Home generator cost for 20-25 kw: $8,750 to $12,500.
These estimates are rounded. These costs are for installation only and do not include the cost of the generator itself. upper end of these ranges include expensive geographic locations.
There are many things to consider when you are planning to install a generator. Here are a few things to keep in mind:
Methods Used to Prepare Home Generator Cost Estimates
Generator installation companies generally price installations on a per unit approach. The generator installation company will discuss with you how much power is desired for your home and determine the size of generator required. If you are interested finding out how much it will cost to install a generator in your area, Request a Price Quote.

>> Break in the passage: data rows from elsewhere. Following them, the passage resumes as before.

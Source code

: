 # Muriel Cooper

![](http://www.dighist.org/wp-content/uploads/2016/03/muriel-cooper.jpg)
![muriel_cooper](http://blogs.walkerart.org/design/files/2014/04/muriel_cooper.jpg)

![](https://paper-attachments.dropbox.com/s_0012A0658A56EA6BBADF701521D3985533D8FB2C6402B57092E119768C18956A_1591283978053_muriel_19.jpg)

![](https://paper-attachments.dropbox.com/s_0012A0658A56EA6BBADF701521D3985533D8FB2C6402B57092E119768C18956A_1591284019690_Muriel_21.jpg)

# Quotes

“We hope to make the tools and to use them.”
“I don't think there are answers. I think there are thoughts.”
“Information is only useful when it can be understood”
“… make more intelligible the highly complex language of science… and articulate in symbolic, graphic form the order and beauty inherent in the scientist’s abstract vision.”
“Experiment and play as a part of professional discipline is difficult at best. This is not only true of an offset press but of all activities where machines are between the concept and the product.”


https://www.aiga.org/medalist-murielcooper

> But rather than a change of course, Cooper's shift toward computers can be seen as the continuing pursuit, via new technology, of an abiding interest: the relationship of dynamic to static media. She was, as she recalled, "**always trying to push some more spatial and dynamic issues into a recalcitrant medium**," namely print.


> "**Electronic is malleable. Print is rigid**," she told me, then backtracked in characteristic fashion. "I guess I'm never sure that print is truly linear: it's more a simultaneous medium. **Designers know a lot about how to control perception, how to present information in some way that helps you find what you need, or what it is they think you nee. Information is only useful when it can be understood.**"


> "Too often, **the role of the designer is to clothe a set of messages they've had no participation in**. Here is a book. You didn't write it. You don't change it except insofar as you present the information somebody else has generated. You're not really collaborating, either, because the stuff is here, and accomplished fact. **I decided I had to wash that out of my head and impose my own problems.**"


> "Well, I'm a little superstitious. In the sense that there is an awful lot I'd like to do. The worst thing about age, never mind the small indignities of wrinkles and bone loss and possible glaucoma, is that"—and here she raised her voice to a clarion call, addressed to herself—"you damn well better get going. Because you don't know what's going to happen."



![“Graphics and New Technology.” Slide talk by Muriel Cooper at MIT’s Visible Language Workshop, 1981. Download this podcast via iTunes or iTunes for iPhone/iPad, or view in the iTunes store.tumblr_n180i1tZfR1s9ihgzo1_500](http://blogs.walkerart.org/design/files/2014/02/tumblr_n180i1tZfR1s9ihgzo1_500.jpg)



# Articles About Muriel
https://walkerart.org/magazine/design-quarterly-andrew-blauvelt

Reasons for Generator Prices Variances
Generator installers use a combination of methods to evaluate and price projects. They take several factors into consideration that impact the cost of the project, including:
Generator size. Generator size is the primary cost consideration. Larger generators may be more expensive to install due to an increased degree of difficulty.
Home preparation. Larger generators may require concrete pads, fuel lines, and electrical transfer switches to be installed along with the generator. Generally, the cost of these additional services are not included in the generator cost.
Brand. Certain high-end brands like Generac or Cummins may be more expensive than brands like Champion or Honda.
Maintenance. Maintenance may be required annually or seasonally, and typically come at an additional cost.
Geography. If you are in a high-cost area or in an area that is difficult to reach (more travel time), then costs will generally be higher.